WHAT IS EXPECTED -> Could you return every line of the records below that contains the word "pass"?

AVAILABLE DATA: Begin

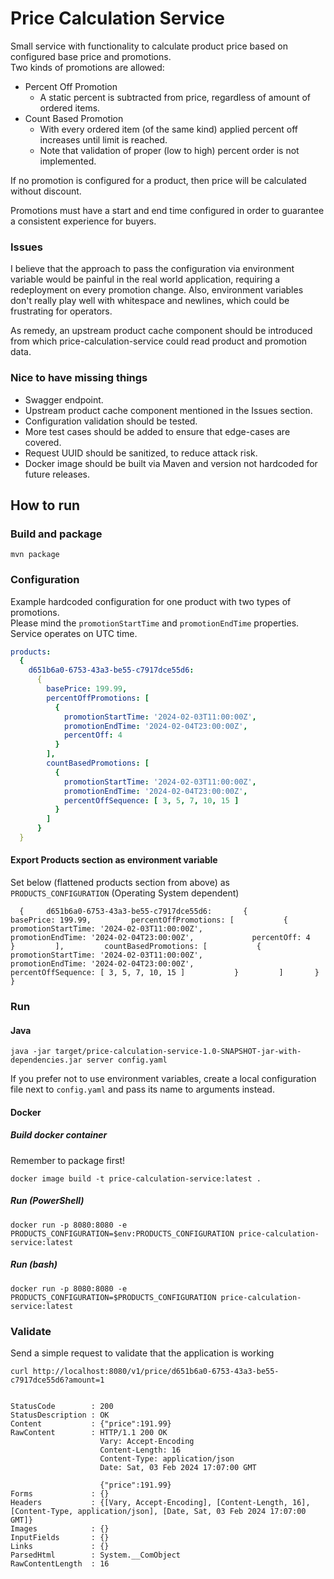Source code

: # Price Calculation Service

Small service with functionality to calculate product price based on configured base price and promotions.  
Two kinds of promotions are allowed:
- Percent Off Promotion
  - A static percent is subtracted from price, regardless of amount of ordered items.
- Count Based Promotion
  - With every ordered item (of the same kind) applied percent off increases until limit is reached.
  - Note that validation of proper (low to high) percent order is not implemented.

If no promotion is configured for a product, then price will be calculated without discount.

Promotions must have a start and end time configured in order to guarantee a consistent experience for buyers.

### Issues
I believe that the approach to pass the configuration via environment variable would be painful in the real world application,
requiring a redeployment on every promotion change. Also, environment variables don't really play well with whitespace and newlines, which could be frustrating for operators.

As remedy, an upstream product cache component should be introduced from which price-calculation-service could read product and promotion data.

### Nice to have missing things

- Swagger endpoint.
- Upstream product cache component mentioned in the Issues section.
- Configuration validation should be tested.
- More test cases should be added to ensure that edge-cases are covered.
- Request UUID should be sanitized, to reduce attack risk.
- Docker image should be built via Maven and version not hardcoded for future releases.

## How to run

### Build and package
```shell
mvn package
```

### Configuration
Example hardcoded configuration for one product with two types of promotions.  
Please mind the `promotionStartTime` and `promotionEndTime` properties.  
Service operates on UTC time.
```yaml
products:
  {
    d651b6a0-6753-43a3-be55-c7917dce55d6:
      {
        basePrice: 199.99,
        percentOffPromotions: [
          {
            promotionStartTime: '2024-02-03T11:00:00Z',
            promotionEndTime: '2024-02-04T23:00:00Z',
            percentOff: 4
          }
        ],
        countBasedPromotions: [
          {
            promotionStartTime: '2024-02-03T11:00:00Z',
            promotionEndTime: '2024-02-04T23:00:00Z',
            percentOffSequence: [ 3, 5, 7, 10, 15 ]
          }
        ]
      }
  }
```
#### Export Products section as environment variable
Set below (flattened products section from above) as `PRODUCTS_CONFIGURATION` (Operating System dependent)
```shell
  {     d651b6a0-6753-43a3-be55-c7917dce55d6:       {         basePrice: 199.99,         percentOffPromotions: [           {             promotionStartTime: '2024-02-03T11:00:00Z',             promotionEndTime: '2024-02-04T23:00:00Z',             percentOff: 4           }         ],         countBasedPromotions: [           {             promotionStartTime: '2024-02-03T11:00:00Z',             promotionEndTime: '2024-02-04T23:00:00Z',             percentOffSequence: [ 3, 5, 7, 10, 15 ]           }         ]       }   }
```

### Run

#### Java
```shell
java -jar target/price-calculation-service-1.0-SNAPSHOT-jar-with-dependencies.jar server config.yaml 
```
If you prefer not to use environment variables, create a local configuration file next to `config.yaml` and pass its name to arguments instead.

#### Docker

##### Build docker container
Remember to package first!
```shell
docker image build -t price-calculation-service:latest .
```
##### Run (PowerShell)
```shell
docker run -p 8080:8080 -e PRODUCTS_CONFIGURATION=$env:PRODUCTS_CONFIGURATION price-calculation-service:latest
```
##### Run (bash)
```shell
docker run -p 8080:8080 -e PRODUCTS_CONFIGURATION=$PRODUCTS_CONFIGURATION price-calculation-service:latest
```

### Validate
Send a simple request to validate that the application is working
```shell
curl http://localhost:8080/v1/price/d651b6a0-6753-43a3-be55-c7917dce55d6?amount=1


StatusCode        : 200
StatusDescription : OK
Content           : {"price":191.99}
RawContent        : HTTP/1.1 200 OK
                    Vary: Accept-Encoding
                    Content-Length: 16
                    Content-Type: application/json
                    Date: Sat, 03 Feb 2024 17:07:00 GMT

                    {"price":191.99}
Forms             : {}
Headers           : {[Vary, Accept-Encoding], [Content-Length, 16], [Content-Type, application/json], [Date, Sat, 03 Feb 2024 17:07:00 GMT]}
Images            : {}
InputFields       : {}
Links             : {}
ParsedHtml        : System.__ComObject
RawContentLength  : 16
```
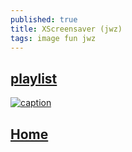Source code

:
 ```yaml
---
published: true
title: XScreensaver (jwz)
tags: image fun jwz
---
```

## [playlist](https://www.youtube.com/playlist?list=PLbe67PprBSpqM_-HU49fmIS8ncApw4i08)

[![caption](https://img.youtube.com/vi/QcJnc9EKJrI/0.jpg)](https://www.youtube.com/watch?v=QcJnc9EKJrI)

## [Home](https://www.jwz.org/xscreensaver/)
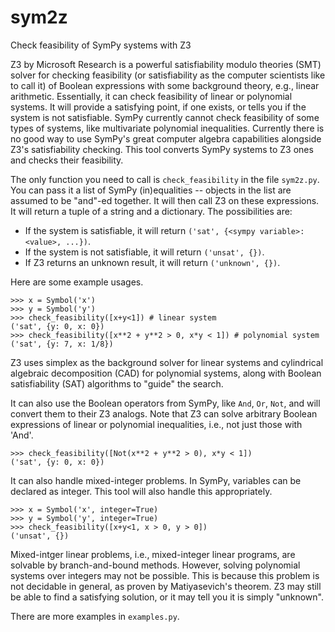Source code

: # sym2z
Check feasibility of SymPy systems with Z3

Z3 by Microsoft Research is a powerful satisfiability modulo theories (SMT) solver for checking feasibility (or satisfiability as the computer scientists like to call it) of Boolean expressions with some background theory, e.g., linear arithmetic. Essentially, it can check feasibility of linear or polynomial systems. It will provide a satisfying point, if one exists, or tells you if the system is not satisfiable. SymPy currently cannot check feasibility of some types of systems, like multivariate polynomial inequalities. Currently there is no good way to use SymPy's great computer algebra capabilities alongside Z3's satisfiability checking. This tool converts SymPy systems to Z3 ones and checks their feasibility.

The only function you need to call is `check_feasibility` in the file `sym2z.py`. You can pass it a list of SymPy (in)equalities -- objects in the list are assumed to be "and"-ed together. It will then call Z3 on these expressions. It will return a tuple of a string and a dictionary. The possibilities are:
- If the system is satisfiable, it will return `('sat', {<sympy variable>: <value>, ...})`.
- If the system is not satisfiable, it will return `('unsat', {})`.
- If Z3 returns an unknown result, it will return `('unknown', {})`.

Here are some example usages.

```
>>> x = Symbol('x')
>>> y = Symbol('y')
>>> check_feasibility([x+y<1]) # linear system
('sat', {y: 0, x: 0})
>>> check_feasibility([x**2 + y**2 > 0, x*y < 1]) # polynomial system
('sat', {y: 7, x: 1/8})
```

Z3 uses simplex as the background solver for linear systems and cylindrical algebraic decomposition (CAD) for polynomial systems, along with Boolean satisfiability (SAT) algorithms to "guide"  the search.

It can also use the Boolean operators from SymPy, like `And`, `Or`, `Not`, and will convert them to their Z3 analogs. Note that Z3 can solve arbitrary Boolean expressions of linear or polynomial inequalities, i.e., not just those with 'And'.
```
>>> check_feasibility([Not(x**2 + y**2 > 0), x*y < 1])
('sat', {y: 0, x: 0})
```

It can also handle mixed-integer problems. In SymPy, variables can be declared as integer. This tool will also handle this appropriately.
```
>>> x = Symbol('x', integer=True)
>>> y = Symbol('y', integer=True)
>>> check_feasibility([x+y<1, x > 0, y > 0])
('unsat', {})
```

Mixed-intger linear problems, i.e., mixed-integer linear programs, are solvable by branch-and-bound methods. However, solving polynomial systems over integers may not be possible. This is because this problem is not decidable in general, as proven by Matiyasevich's theorem. Z3 may still be able to find a satisfying solution, or it may tell you it is simply "unknown".

There are more examples in `examples.py`.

AVAILABLE DATA: End

SOLUTION FOR THIS TASK ->
I believe that the approach to pass the configuration via environment variable would be painful in the real world application,
If you prefer not to use environment variables, create a local configuration file next to `config.yaml` and pass its name to arguments instead.
The only function you need to call is `check_feasibility` in the file `sym2z.py`. You can pass it a list of SymPy (in)equalities -- objects in the list are assumed to be "and"-ed together. It will then call Z3 on these expressions. It will return a tuple of a string and a dictionary. The possibilities are:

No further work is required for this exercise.